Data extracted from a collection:
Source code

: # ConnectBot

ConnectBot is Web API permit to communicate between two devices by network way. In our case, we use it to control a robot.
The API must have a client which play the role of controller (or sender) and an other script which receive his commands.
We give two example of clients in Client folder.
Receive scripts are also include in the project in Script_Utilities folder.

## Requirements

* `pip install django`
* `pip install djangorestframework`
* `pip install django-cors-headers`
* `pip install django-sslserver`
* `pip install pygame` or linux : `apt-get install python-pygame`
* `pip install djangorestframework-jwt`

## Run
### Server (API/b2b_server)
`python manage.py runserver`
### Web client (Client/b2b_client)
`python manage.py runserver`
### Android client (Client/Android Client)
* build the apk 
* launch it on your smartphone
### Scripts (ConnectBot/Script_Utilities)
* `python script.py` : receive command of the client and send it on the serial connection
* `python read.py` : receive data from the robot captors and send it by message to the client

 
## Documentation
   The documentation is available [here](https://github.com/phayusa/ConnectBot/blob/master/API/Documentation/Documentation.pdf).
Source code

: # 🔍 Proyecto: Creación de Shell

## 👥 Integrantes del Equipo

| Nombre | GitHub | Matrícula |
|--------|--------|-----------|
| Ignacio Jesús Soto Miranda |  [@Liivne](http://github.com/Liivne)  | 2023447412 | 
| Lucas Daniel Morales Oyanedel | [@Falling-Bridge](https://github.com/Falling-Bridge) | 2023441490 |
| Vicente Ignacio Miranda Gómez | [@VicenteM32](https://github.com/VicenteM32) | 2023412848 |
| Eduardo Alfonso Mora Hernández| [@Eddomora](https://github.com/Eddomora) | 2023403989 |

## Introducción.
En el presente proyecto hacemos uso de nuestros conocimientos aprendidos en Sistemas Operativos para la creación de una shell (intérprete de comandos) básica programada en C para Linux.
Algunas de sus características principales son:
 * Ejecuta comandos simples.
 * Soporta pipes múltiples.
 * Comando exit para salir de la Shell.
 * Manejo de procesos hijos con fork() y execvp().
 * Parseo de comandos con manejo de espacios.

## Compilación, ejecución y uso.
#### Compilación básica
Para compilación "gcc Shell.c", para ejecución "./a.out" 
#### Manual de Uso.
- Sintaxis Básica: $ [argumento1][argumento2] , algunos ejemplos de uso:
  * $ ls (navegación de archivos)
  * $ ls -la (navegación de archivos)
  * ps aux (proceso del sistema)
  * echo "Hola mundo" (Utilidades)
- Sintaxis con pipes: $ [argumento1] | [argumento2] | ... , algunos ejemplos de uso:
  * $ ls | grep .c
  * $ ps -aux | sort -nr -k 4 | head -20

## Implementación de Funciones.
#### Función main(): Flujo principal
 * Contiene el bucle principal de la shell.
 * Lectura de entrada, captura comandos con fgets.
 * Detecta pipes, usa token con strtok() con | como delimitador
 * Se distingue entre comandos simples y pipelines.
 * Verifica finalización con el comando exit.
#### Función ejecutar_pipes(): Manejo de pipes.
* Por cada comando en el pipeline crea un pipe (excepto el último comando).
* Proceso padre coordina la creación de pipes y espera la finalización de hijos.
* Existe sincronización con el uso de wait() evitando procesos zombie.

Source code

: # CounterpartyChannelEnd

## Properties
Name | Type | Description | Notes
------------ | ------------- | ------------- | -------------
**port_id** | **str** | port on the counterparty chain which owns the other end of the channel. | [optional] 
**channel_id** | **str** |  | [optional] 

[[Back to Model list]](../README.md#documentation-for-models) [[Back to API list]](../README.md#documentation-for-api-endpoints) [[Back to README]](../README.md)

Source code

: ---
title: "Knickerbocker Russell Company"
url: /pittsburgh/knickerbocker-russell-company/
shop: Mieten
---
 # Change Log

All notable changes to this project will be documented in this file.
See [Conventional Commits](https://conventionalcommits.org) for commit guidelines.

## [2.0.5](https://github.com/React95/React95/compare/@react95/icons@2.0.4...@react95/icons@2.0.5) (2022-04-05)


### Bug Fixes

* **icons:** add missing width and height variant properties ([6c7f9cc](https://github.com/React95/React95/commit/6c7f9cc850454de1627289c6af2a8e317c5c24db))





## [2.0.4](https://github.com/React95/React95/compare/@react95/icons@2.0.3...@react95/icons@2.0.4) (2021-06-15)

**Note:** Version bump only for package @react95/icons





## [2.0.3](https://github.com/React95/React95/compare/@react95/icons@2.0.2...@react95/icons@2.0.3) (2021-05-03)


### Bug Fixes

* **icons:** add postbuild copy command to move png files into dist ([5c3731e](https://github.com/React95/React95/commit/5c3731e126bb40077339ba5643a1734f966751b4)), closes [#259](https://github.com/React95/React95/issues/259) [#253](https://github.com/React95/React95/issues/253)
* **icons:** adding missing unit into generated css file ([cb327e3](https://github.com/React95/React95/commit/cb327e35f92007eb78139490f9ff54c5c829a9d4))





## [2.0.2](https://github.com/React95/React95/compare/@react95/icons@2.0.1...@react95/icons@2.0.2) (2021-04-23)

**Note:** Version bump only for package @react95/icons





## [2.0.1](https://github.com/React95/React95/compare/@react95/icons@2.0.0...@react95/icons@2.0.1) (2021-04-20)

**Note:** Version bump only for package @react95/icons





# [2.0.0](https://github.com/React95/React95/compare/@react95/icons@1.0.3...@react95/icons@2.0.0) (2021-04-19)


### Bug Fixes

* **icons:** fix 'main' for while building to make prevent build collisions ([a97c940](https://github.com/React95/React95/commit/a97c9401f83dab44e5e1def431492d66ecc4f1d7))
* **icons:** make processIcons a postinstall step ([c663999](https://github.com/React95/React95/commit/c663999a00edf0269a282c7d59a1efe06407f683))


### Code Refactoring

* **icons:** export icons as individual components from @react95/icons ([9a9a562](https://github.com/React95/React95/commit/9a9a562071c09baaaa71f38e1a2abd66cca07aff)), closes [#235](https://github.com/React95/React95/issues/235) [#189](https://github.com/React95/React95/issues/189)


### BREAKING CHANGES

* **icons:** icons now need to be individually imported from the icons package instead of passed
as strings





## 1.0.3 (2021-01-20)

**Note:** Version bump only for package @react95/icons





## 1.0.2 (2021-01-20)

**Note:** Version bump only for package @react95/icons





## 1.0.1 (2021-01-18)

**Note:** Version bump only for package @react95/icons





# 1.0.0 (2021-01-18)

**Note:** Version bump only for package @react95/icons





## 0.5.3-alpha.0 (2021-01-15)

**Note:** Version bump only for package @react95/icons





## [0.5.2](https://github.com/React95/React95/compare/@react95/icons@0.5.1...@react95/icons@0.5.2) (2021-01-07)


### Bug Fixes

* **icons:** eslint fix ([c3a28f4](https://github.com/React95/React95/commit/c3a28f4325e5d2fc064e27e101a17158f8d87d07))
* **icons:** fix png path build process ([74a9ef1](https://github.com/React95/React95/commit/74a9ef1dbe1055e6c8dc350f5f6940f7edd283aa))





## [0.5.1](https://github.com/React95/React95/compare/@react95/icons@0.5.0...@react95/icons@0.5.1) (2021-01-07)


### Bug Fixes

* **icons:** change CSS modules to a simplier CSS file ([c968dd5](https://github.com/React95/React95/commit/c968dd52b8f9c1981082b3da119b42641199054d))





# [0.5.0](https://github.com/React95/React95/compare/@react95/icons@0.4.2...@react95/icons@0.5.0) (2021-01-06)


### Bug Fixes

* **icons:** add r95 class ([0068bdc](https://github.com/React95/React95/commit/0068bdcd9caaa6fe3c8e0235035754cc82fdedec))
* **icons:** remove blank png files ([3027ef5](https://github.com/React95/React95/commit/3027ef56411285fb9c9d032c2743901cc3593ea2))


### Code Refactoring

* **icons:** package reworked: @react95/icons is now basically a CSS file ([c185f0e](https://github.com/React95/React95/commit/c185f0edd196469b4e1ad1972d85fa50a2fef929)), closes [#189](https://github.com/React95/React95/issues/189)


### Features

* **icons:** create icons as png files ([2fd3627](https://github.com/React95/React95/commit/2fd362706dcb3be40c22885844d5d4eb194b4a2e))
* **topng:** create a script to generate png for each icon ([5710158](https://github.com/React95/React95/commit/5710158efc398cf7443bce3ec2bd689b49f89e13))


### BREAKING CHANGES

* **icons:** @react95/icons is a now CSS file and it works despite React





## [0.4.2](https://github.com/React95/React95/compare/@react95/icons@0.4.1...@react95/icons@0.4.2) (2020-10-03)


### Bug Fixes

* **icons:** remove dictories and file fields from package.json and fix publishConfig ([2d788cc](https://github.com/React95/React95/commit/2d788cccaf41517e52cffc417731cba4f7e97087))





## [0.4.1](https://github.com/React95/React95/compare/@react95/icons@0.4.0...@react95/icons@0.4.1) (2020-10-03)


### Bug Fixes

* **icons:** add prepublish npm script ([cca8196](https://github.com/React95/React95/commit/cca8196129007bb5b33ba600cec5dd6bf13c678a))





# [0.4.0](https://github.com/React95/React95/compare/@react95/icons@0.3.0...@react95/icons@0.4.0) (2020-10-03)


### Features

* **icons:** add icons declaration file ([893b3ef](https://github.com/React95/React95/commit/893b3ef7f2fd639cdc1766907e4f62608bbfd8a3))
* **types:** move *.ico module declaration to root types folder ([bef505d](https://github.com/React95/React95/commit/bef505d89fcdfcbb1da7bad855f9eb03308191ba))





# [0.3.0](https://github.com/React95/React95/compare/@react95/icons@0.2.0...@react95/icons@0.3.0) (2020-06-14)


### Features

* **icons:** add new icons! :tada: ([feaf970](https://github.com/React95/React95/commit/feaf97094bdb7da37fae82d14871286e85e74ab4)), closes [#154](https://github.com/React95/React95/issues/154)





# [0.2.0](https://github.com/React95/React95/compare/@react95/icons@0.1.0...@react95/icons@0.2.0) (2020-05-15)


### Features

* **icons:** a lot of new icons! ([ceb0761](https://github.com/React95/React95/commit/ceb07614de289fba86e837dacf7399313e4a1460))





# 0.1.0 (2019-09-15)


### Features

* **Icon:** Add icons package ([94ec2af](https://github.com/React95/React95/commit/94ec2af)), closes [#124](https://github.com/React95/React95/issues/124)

TASK DIRECTIONS:
Look back at the data above. Transcribe exactly the lines starting at the line that contains "Creación de Shell" and ending at the line that contains "[@VicenteM32](https://github.com/VicenteM32) | 2023412848 |".

COMPLETED EXERCISE:
: # 🔍 Proyecto: Creación de Shell

## 👥 Integrantes del Equipo

| Nombre | GitHub | Matrícula |
|--------|--------|-----------|
| Ignacio Jesús Soto Miranda |  [@Liivne](http://github.com/Liivne)  | 2023447412 | 
| Lucas Daniel Morales Oyanedel | [@Falling-Bridge](https://github.com/Falling-Bridge) | 2023441490 |
| Vicente Ignacio Miranda Gómez | [@VicenteM32](https://github.com/VicenteM32) | 2023412848 |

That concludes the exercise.